• **Task instructions**
From the line with "This convention can" through the line with "actual value. This", inclusive, return each line of the data below exactly and leave the rest out.

• **Data to use**
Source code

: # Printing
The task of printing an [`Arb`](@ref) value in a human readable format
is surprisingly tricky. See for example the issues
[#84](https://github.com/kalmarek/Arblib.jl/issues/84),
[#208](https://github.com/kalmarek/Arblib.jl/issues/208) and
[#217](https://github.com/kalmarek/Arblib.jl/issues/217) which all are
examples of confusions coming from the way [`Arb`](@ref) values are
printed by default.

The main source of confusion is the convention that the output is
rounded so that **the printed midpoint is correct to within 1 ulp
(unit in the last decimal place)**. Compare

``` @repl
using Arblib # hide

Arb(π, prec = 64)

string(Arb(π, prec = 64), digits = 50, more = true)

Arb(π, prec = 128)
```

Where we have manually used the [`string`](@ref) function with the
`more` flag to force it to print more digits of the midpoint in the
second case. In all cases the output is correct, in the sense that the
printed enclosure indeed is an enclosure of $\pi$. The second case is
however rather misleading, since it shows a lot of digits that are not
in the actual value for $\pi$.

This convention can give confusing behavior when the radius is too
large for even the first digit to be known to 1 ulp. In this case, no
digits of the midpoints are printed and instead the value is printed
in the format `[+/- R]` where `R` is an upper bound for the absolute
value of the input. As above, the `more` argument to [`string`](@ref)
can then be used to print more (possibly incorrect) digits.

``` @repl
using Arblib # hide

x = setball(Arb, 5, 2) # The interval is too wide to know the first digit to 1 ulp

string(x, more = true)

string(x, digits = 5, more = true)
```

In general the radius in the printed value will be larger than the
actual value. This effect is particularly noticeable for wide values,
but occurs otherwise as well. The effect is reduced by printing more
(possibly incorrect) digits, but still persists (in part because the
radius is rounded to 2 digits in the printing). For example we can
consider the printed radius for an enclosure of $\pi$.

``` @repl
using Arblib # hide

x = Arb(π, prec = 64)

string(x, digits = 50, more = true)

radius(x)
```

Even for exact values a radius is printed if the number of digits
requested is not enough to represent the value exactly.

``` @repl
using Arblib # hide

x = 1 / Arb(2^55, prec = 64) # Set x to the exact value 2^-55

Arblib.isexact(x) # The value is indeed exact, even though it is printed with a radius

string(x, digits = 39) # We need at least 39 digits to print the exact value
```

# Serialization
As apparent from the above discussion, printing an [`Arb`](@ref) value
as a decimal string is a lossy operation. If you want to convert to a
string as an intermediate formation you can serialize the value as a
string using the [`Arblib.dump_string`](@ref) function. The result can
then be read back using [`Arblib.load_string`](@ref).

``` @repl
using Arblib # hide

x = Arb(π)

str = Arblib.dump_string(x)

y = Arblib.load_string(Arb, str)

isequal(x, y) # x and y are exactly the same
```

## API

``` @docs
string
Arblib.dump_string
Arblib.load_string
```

• **Result of this exercise**
This convention can give confusing behavior when the radius is too
large for even the first digit to be known to 1 ulp. In this case, no
digits of the midpoints are printed and instead the value is printed
in the format `[+/- R]` where `R` is an upper bound for the absolute
value of the input. As above, the `more` argument to [`string`](@ref)
can then be used to print more (possibly incorrect) digits.

``` @repl
using Arblib # hide

x = setball(Arb, 5, 2) # The interval is too wide to know the first digit to 1 ulp

string(x, more = true)

string(x, digits = 5, more = true)
```

In general the radius in the printed value will be larger than the
actual value. This effect is particularly noticeable for wide values,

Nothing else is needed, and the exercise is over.